▶ _WHAT YOU WILL DO_: Would you please return the line containing "x_1 \in (a_1,b_1)" and all the lines after it through the end of the records below, unchanged and on their own?

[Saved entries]

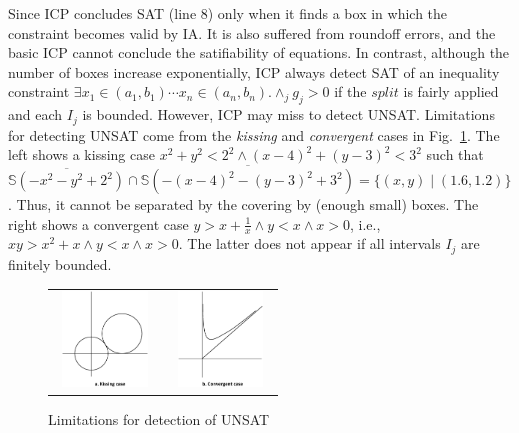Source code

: \documentclass[runningheads,a4paper,oribibl]{llncs}
\begin{document}
Since ICP concludes SAT (line 8) only when it finds a box in which the constraint
becomes valid by IA. It is also suffered from roundoff errors, and 
the basic ICP cannot conclude the satifiability of equations. 
In contrast, although the number of boxes increase exponentially,
ICP always detect SAT of an inequality constraint 
$\exists x_1 \in (a_1,b_1) \cdots x_n \in (a_n,b_n) . \wedge_{j} g_j > 0$
if the $split$ is fairly applied and each $I_j$ is bounded. 
However, ICP may miss to detect UNSAT.
Limitations for detecting UNSAT come from the \emph{kissing} and \emph{convergent} cases
in Fig.~\ref{fig:limit}.  The left shows a kissing case 
$x^2 + y^2 < 2^2 \wedge (x-4)^2 + (y-3)^2 < 3^2$ such that 
$\overline{\mathbb{S}(- x^2 - y^2 + 2^2)} \cap
 \overline{\mathbb{S}(- (x-4)^2 - (y-3)^2 + 3^2)} = \{(x,y) \mid (1.6, 1.2)\}$. 
Thus, it cannot be separated by the covering by (enough small) boxes. 
The right shows a convergent case 
$y > x + \frac{1}{x} \wedge y < x \wedge x > 0$,
i.e., $xy > x^2 + x \wedge y < x \wedge x > 0$.
The latter does not appear if all intervals $I_j$ are finitely bounded. 
\begin{figure}[ht]
\centering
\begin{tabular}{cc}
\includegraphics[height=1in,width=1.05in]{kissing.eps} &
\includegraphics[height=1in,width=1.05in]{convergence.eps}
\end{tabular}
\caption{Limitations for detection of UNSAT} 
\label{fig:limit} 
\end{figure} 
\end{document}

▶ _ANSWER TO THIS PROBLEM_:
$\exists x_1 \in (a_1,b_1) \cdots x_n \in (a_n,b_n) . \wedge_{j} g_j > 0$
if the $split$ is fairly applied and each $I_j$ is bounded. 
However, ICP may miss to detect UNSAT.
Limitations for detecting UNSAT come from the \emph{kissing} and \emph{convergent} cases
in Fig.~\ref{fig:limit}.  The left shows a kissing case 
$x^2 + y^2 < 2^2 \wedge (x-4)^2 + (y-3)^2 < 3^2$ such that 
$\overline{\mathbb{S}(- x^2 - y^2 + 2^2)} \cap
 \overline{\mathbb{S}(- (x-4)^2 - (y-3)^2 + 3^2)} = \{(x,y) \mid (1.6, 1.2)\}$. 
Thus, it cannot be separated by the covering by (enough small) boxes. 
The right shows a convergent case 
$y > x + \frac{1}{x} \wedge y < x \wedge x > 0$,
i.e., $xy > x^2 + x \wedge y < x \wedge x > 0$.
The latter does not appear if all intervals $I_j$ are finitely bounded. 
\begin{figure}[ht]
\centering
\begin{tabular}{cc}
\includegraphics[height=1in,width=1.05in]{kissing.eps} &
\includegraphics[height=1in,width=1.05in]{convergence.eps}
\end{tabular}
\caption{Limitations for detection of UNSAT} 
\label{fig:limit} 
\end{figure} 
\end{document}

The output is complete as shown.